Discours historique à Koulouba après l’Aïd el-Kébir
Dans un discours marquant prononcé à l’occasion de l’Aïd el-Kébir, le président malien de la Transition, le général Assimi Goïta, a élargi la notion de terrorisme au Mali. Depuis la salle des banquets du palais de Koulouba à Bamako, il a exposé une vision élargie des menaces pesant sur le pays, incluant désormais les sphères médiatique, économique et politique. Cette déclaration, faite devant le Premier ministre, le président du Conseil national de Transition, les membres du gouvernement et des diplomates, marque un tournant dans la perception des défis sécuritaires et sociétaux malien.
Une cérémonie religieuse adaptée aux enjeux sécuritaires
En raison du contexte sécuritaire à Bamako, la prière de l’Aïd el-Kébir n’a pas pu se tenir à la mosquée de Bagadadji, comme c’est l’usage lors des cérémonies officielles. C’est donc dans les locaux du palais présidentiel que l’imam Mahmoud Touré, affilié à la mosquée du palais, a guidé les fidèles. Son prêche a porté sur l’espoir d’une paix durable et d’une stabilité renforcée pour le Mali, en écho aux défis évoqués par Goïta.
Le Mali face à des menaces dites « multiformes »
Dans une allocution retransmise en direct, le général Goïta a décrit le Mali comme la cible d’une « guerre asymétrique » où les pressions ne se limitent plus aux seuls champs militaire et sécuritaire. Il a dénoncé les « récits manipulés » propagés par certains médias et les ingérences étrangères, qu’elles soient économiques ou politiques. « Aucune campagne de désinformation ne pourra ébranler la détermination du peuple malien à défendre sa souveraineté et sa paix », a-t-il déclaré avec fermeté.
Il a également réitéré son soutien sans faille aux Forces armées maliennes (FAMa) et à leurs alliés, insistant sur la nécessité de poursuivre les opérations militaires jusqu’à l’établissement d’une sécurité totale sur l’ensemble du territoire. Le projet de refondation nationale, baptisé Mali Kura, a été présenté comme une priorité absolue et irréversible.

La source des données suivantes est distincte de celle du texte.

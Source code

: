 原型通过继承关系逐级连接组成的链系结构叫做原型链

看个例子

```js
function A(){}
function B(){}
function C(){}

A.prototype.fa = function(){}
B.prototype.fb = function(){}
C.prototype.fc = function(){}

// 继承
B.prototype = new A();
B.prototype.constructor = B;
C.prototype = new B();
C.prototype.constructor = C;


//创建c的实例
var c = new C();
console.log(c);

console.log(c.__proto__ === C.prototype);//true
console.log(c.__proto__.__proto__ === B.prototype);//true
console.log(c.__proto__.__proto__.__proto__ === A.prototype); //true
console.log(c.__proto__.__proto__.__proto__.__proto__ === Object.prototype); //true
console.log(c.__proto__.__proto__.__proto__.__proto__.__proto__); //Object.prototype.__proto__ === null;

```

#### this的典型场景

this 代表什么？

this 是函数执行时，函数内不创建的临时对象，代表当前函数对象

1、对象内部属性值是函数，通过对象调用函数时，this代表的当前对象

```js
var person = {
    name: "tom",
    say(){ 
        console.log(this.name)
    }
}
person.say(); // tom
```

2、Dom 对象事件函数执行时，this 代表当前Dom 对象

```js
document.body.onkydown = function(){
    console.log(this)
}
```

Un mois après l’offensive conjointe du GSIM et du FLA
Ce discours intervient un mois après l’attaque coordonnée menée par le Groupe de soutien à l’islam et aux musulmans (GSIM) et le Front de libération de l’Azawad (FLA) contre plusieurs positions maliennes. Cet assaut a coûté la vie au ministre de la Défense, Sadio Camara, le 25 avril 2026. Depuis, les autorités de transition appellent sans relâche à l’unité nationale tandis que les opérations conjointe des FAMa et du Corps africain se poursuivent dans les régions de Ségou, Kidal et Ménaka.